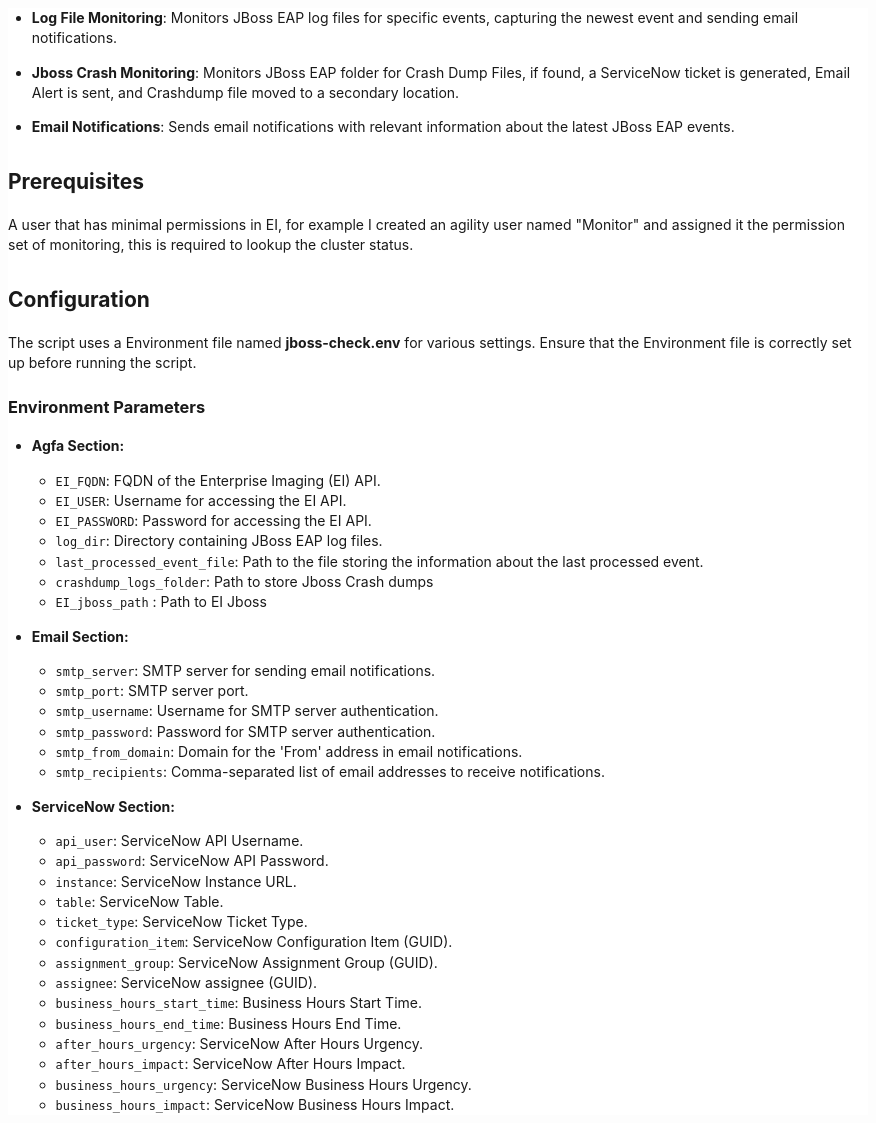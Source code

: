 - **Log File Monitoring**: Monitors JBoss EAP log files for specific events, capturing the newest event and sending email notifications.

- **Jboss Crash Monitoring**: Monitors JBoss EAP folder for Crash Dump Files, if found, a ServiceNow ticket is generated, Email Alert is sent, and Crashdump file moved to a secondary location.

- **Email Notifications**: Sends email notifications with relevant information about the latest JBoss EAP events.

## Prerequisites

A user that has minimal permissions in EI, for example I created an agility user named "Monitor" and assigned it the permission set of monitoring, this is required to lookup the cluster status.
  

## Configuration

The script uses a Environment file named **jboss-check.env** for various settings. Ensure that the Environment file is correctly set up before running the script.

### Environment Parameters

- **Agfa Section:**
  - `EI_FQDN`: FQDN of the Enterprise Imaging (EI) API.
  - `EI_USER`: Username for accessing the EI API.
  - `EI_PASSWORD`: Password for accessing the EI API.
  - `log_dir`: Directory containing JBoss EAP log files.
  - `last_processed_event_file`: Path to the file storing the information about the last processed event.
  - `crashdump_logs_folder`: Path to store Jboss Crash dumps
  - `EI_jboss_path` : Path to EI Jboss

- **Email Section:**
  - `smtp_server`: SMTP server for sending email notifications.
  - `smtp_port`: SMTP server port.
  - `smtp_username`: Username for SMTP server authentication.
  - `smtp_password`: Password for SMTP server authentication.
  - `smtp_from_domain`: Domain for the 'From' address in email notifications.
  - `smtp_recipients`: Comma-separated list of email addresses to receive notifications.

- **ServiceNow Section:**
  - `api_user`: ServiceNow API Username.
  - `api_password`: ServiceNow API Password.
  - `instance`: ServiceNow Instance URL.
  - `table`: ServiceNow Table.
  - `ticket_type`: ServiceNow Ticket Type.
  - `configuration_item`: ServiceNow Configuration Item (GUID).
  - `assignment_group`: ServiceNow Assignment Group (GUID).
  - `assignee`: ServiceNow assignee (GUID).
  - `business_hours_start_time`: Business Hours Start Time.
  - `business_hours_end_time`: Business Hours End Time.
  - `after_hours_urgency`: ServiceNow After Hours Urgency.
  - `after_hours_impact`: ServiceNow After Hours Impact.
  - `business_hours_urgency`: ServiceNow Business Hours Urgency.
  - `business_hours_impact`: ServiceNow Business Hours Impact.
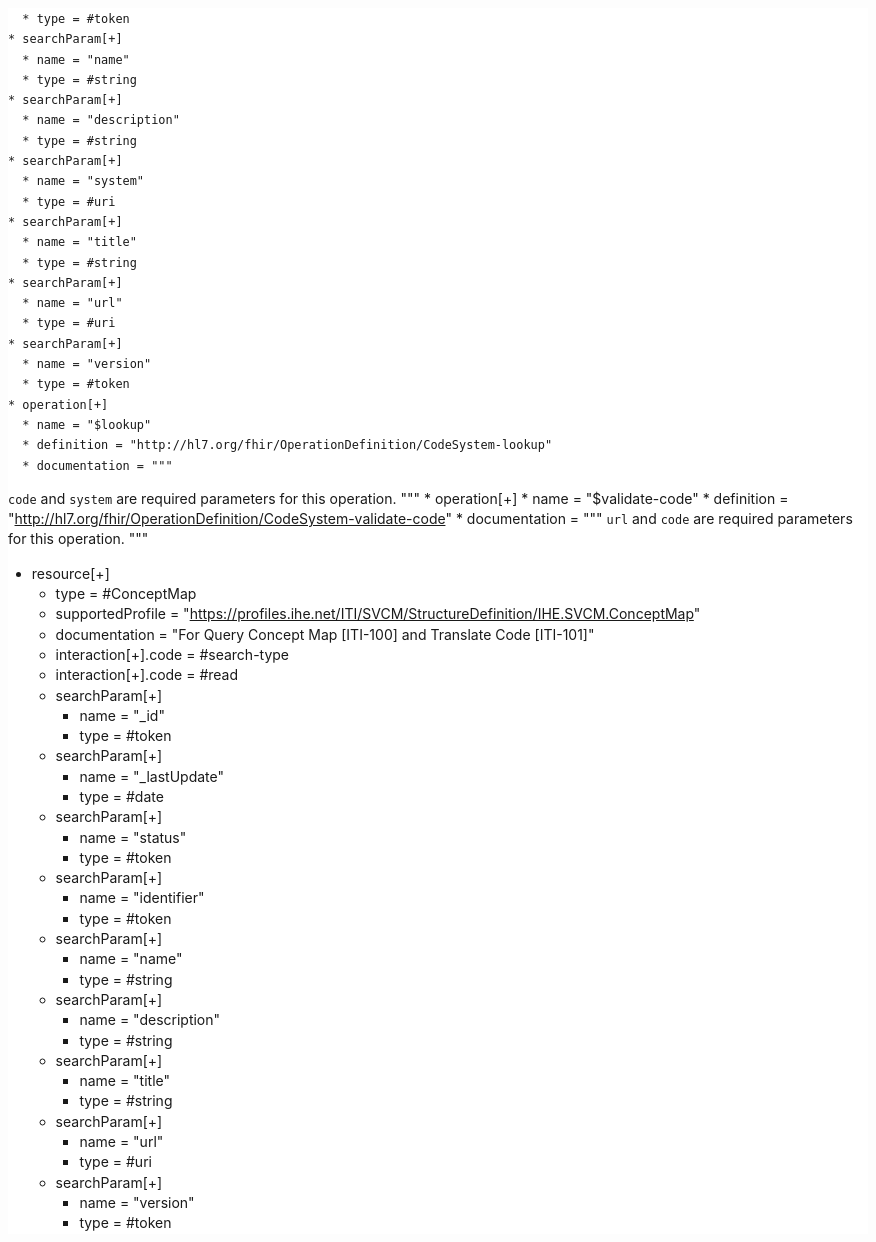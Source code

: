       * type = #token
    * searchParam[+]
      * name = "name"
      * type = #string
    * searchParam[+]
      * name = "description"
      * type = #string
    * searchParam[+]
      * name = "system"
      * type = #uri
    * searchParam[+]
      * name = "title"
      * type = #string
    * searchParam[+]
      * name = "url"
      * type = #uri
    * searchParam[+]
      * name = "version"
      * type = #token
    * operation[+]
      * name = "$lookup"
      * definition = "http://hl7.org/fhir/OperationDefinition/CodeSystem-lookup"
      * documentation = """
`code` and `system` are required parameters for this operation.
"""
    * operation[+]
      * name = "$validate-code"
      * definition = "http://hl7.org/fhir/OperationDefinition/CodeSystem-validate-code"
      * documentation = """
`url` and `code` are required parameters for this operation.
"""
  * resource[+]
    * type = #ConceptMap
    * supportedProfile = "https://profiles.ihe.net/ITI/SVCM/StructureDefinition/IHE.SVCM.ConceptMap"
    * documentation = "For Query Concept Map [ITI-100] and Translate Code [ITI-101]"
    * interaction[+].code = #search-type
    * interaction[+].code = #read
    * searchParam[+]
      * name = "_id"
      * type = #token
    * searchParam[+]
      * name = "_lastUpdate"
      * type = #date
    * searchParam[+]
      * name = "status"
      * type = #token
    * searchParam[+]
      * name = "identifier"
      * type = #token
    * searchParam[+]
      * name = "name"
      * type = #string
    * searchParam[+]
      * name = "description"
      * type = #string
    * searchParam[+]
      * name = "title"
      * type = #string
    * searchParam[+]
      * name = "url"
      * type = #uri
    * searchParam[+]
      * name = "version"
      * type = #token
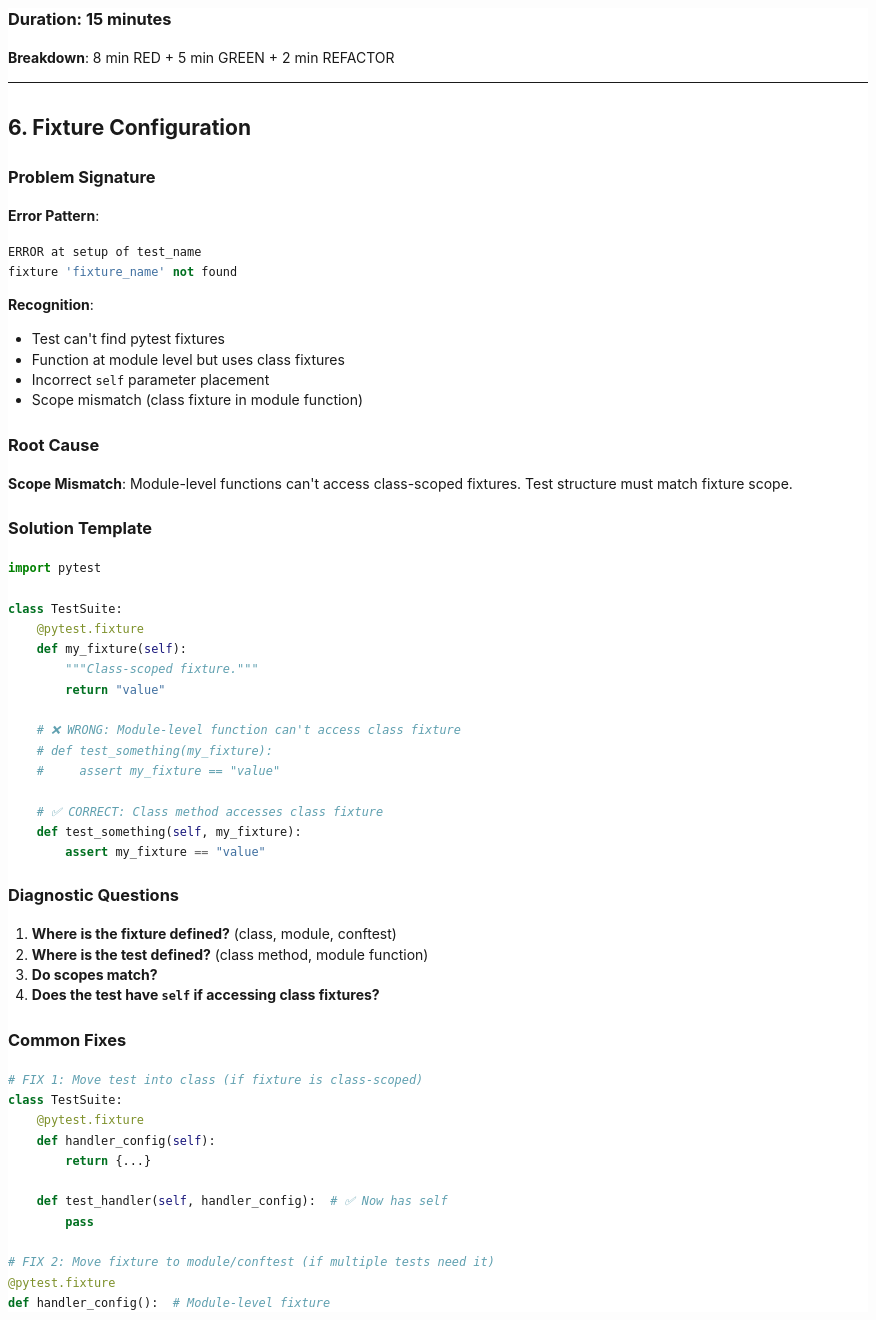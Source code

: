 ### Duration: 15 minutes
**Breakdown**: 8 min RED + 5 min GREEN + 2 min REFACTOR

---

## 6. Fixture Configuration

### Problem Signature
**Error Pattern**:
```python
ERROR at setup of test_name
fixture 'fixture_name' not found
```

**Recognition**:
- Test can't find pytest fixtures
- Function at module level but uses class fixtures
- Incorrect `self` parameter placement
- Scope mismatch (class fixture in module function)

### Root Cause
**Scope Mismatch**: Module-level functions can't access class-scoped fixtures. Test structure must match fixture scope.

### Solution Template
```python
import pytest

class TestSuite:
    @pytest.fixture
    def my_fixture(self):
        """Class-scoped fixture."""
        return "value"
    
    # ❌ WRONG: Module-level function can't access class fixture
    # def test_something(my_fixture):
    #     assert my_fixture == "value"
    
    # ✅ CORRECT: Class method accesses class fixture
    def test_something(self, my_fixture):
        assert my_fixture == "value"
```

### Diagnostic Questions
1. **Where is the fixture defined?** (class, module, conftest)
2. **Where is the test defined?** (class method, module function)
3. **Do scopes match?**
4. **Does the test have `self` if accessing class fixtures?**

### Common Fixes
```python
# FIX 1: Move test into class (if fixture is class-scoped)
class TestSuite:
    @pytest.fixture
    def handler_config(self):
        return {...}
    
    def test_handler(self, handler_config):  # ✅ Now has self
        pass

# FIX 2: Move fixture to module/conftest (if multiple tests need it)
@pytest.fixture
def handler_config():  # Module-level fixture
```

+ + +

What to work on: In the listing above, how many of the lines contain the string "OperationDefinition"? Respond with the number alone.

Exercise answer: 2